Joaquín Maurín Juliá (or Joaquim Maurín in Catalan; 12 January 1896—5 November 1973) was a Spanish Communist politician and revolutionary, leader of the Workers and Peasants Bloc (BOC) and of the Workers' Party of Marxist Unification (POUM). He was active mainly in Catalonia.
Born in Bonansa, Huesca (Aragon), Maurín engaged in revolutionary politics from early youth, standing trial on several occasions. After law studies, he practiced in Lleida (Catalonia), where he became affiliated with the Anarchist trade union Confederación Nacional del Trabajo (CNT). In 1920, Joaquín Maurín was elected local secretary for the CNT, as well as the editor of its weekly Lucha Social. In 1921, he represented the movement at the Profintern Congress in Moscow, the capital of Bolshevist Russia. Upon his return, he was elected general secretary of the CNT, shortly before being arrested and detained (February 1922). After his release, Joaquín Maurín founded the Comités Sindicalistas Revolucionarios ("Revolutionary Trade Union Committees") as a Bolshevik group within the CNT. He also gave the Committees their own press tribune, La Batalla (in December).
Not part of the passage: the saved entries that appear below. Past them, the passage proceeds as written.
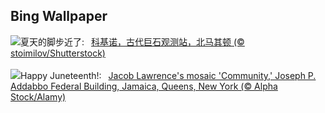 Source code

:## Bing Wallpaper
![](https://www.bing.com/th?id=OHR.KokinoMacedonia_ZH-CN6029529601_UHD.jpg&w=1000)夏天的脚步近了:&nbsp;&ensp;[科基诺，古代巨石观测站，北马其顿 (© stoimilov/Shutterstock)](https://www.bing.com/th?id=OHR.KokinoMacedonia_ZH-CN6029529601_UHD.jpg)
<br><br/>
![](https://www.bing.com/th?id=OHR.LawrenceMosaic_EN-US0314379909_UHD.jpg&w=1000)Happy Juneteenth!:&nbsp;&ensp;[Jacob Lawrence's mosaic 'Community,' Joseph P. Addabbo Federal Building, Jamaica, Queens, New York (© Alpha Stock/Alamy)](https://www.bing.com/th?id=OHR.LawrenceMosaic_EN-US0314379909_UHD.jpg)
<br><br/>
In 1924, he led his La Batalla into a merger with the Communist Party of Spain, taking charge of organizing the latter's local wing, the Catalan-Balearic Communist Federation (FCCB). During the crackdown on opposition parties ordered by dictator Miguel Primo de Rivera, Maurín was arrested and jailed (January 1925). He was released in 1927, opting to leave Spain for Paris. However, he returned to Barcelona in 1930, and worked for the reanimation of La Batalla in the months before the proclamation of the Second Spanish Republic (early 1931). He became opposed to Stalinist policies in the Soviet Union, taking a stand which saw him grouped with the emergent international Right Opposition. He split with the Spanish Communist Party, leading the FCCB into independent politics (the wing’s place in the Stalinist body was quickly taken over by the Communist Party of Catalonia).